I do remember being somewhat disappointed that the watch isn't as 'black' as I'd hoped. It actually has a gun-metal grey kind of look, which I'm not sure really goes with the blue rubber strap, but still, each to their own. Actually, thinking about it more, a black strap would make the case look even lighter so that's probably not the answer either. Maybe white would work best? If Roger Dubuis and Richard Mille can do white rubber straps, then why not? Hmm, probably not now, since Breitling are consciously moving towards being a more 'conservative/backwards' looking company.
This, on the other hand, is a very forward looking and technical watch, with a perpetual digital calendar, a flyback 1/100th of a second chronograph (not really sure how you can have a flyback digital chronograph though...), seven daily alarms, a countdown timer, countdown/count-up clock, bluetooth connectivity and more. The watch also features a ratcheting, bi-directional bezel marked with simple minutes.
In addition to it's fairly epic size, it's also relatively (if not outlandishly) thick at 15.25mm, which means that you certainly won't forget you're wearing it even though as it's made of titanium it's not especially heavy.
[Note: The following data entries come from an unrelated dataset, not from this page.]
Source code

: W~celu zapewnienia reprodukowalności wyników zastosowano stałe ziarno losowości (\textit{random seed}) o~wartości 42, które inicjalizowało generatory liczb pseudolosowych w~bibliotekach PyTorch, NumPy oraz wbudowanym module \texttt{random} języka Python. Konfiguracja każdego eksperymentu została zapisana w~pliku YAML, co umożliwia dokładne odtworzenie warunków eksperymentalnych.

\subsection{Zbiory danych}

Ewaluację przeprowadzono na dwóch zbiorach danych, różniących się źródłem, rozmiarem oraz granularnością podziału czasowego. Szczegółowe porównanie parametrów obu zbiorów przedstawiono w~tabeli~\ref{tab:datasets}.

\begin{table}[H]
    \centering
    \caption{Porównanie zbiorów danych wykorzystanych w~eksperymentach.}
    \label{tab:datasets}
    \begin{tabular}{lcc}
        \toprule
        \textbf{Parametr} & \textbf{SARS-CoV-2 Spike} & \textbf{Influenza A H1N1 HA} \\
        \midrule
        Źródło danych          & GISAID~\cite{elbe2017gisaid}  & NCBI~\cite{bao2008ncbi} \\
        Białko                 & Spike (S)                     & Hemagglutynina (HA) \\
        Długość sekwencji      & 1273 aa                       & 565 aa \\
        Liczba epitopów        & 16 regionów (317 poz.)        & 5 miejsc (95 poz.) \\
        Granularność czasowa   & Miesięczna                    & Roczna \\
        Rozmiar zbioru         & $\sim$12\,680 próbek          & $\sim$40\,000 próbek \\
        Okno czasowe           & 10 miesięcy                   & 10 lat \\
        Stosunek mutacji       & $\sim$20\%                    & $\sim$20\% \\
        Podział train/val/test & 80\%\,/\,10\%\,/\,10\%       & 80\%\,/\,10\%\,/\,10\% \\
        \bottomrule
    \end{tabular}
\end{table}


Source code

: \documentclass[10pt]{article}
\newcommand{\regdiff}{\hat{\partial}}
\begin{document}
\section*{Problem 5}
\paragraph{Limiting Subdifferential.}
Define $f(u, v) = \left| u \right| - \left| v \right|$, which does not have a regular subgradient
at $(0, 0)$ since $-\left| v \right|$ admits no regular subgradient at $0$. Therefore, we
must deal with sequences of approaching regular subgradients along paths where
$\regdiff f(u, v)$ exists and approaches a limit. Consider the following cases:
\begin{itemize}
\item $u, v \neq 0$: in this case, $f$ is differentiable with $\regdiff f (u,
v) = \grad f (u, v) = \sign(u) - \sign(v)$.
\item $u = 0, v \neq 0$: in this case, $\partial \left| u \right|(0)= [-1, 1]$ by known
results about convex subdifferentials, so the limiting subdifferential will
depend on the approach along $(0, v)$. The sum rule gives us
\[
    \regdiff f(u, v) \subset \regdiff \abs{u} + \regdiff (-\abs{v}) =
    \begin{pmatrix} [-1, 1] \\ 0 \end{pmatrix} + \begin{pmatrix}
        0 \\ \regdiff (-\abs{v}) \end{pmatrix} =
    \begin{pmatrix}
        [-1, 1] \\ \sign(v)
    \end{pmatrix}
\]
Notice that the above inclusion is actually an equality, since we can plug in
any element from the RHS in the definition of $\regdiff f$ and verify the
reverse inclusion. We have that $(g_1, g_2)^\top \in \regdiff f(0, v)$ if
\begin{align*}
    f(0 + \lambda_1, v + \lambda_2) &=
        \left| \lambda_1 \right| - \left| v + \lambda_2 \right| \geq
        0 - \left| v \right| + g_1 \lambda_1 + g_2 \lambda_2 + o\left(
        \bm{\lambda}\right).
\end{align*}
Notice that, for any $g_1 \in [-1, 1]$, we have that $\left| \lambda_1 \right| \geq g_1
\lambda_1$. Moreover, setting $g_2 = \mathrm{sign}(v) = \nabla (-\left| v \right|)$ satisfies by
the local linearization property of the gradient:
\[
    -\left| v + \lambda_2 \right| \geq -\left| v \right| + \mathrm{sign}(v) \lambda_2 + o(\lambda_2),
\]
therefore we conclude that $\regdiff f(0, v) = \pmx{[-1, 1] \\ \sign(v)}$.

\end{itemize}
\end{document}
All in all it's a hell of a thing, but I can't honestly say I was reluctant to give it back to the salesman. Truthfully, while the Chronotimer isn't as 'impressive' overall, it has more than enough digital capability for me and still has a great deal of wrist presence due to it's chunky case and mirror finished, skeletonised hands.
Then there's the price, the Breitling Exospace B55 is not a cheap watch at £6710 (I believe it was £6300 back in March so there must have been quite a price hike in the meantime!) and bearing in mind you could easily pick up a mint pre-owned Chronotimer for less than a grand on eBay, well... it's a hard one to justify for me.
Obviously the Exospace B55 isn't going to be everyone's cup of tea, and I'm sure it appeals to a certain specific kind of customer, I just hope Breitling don't go so far down the retro-road that they start shutting down these avenues to concentrate wholly on mechanical movements and endless variations on the Navitimer; because while I could find better things to spend £7k on, I'm kinda glad that this exists.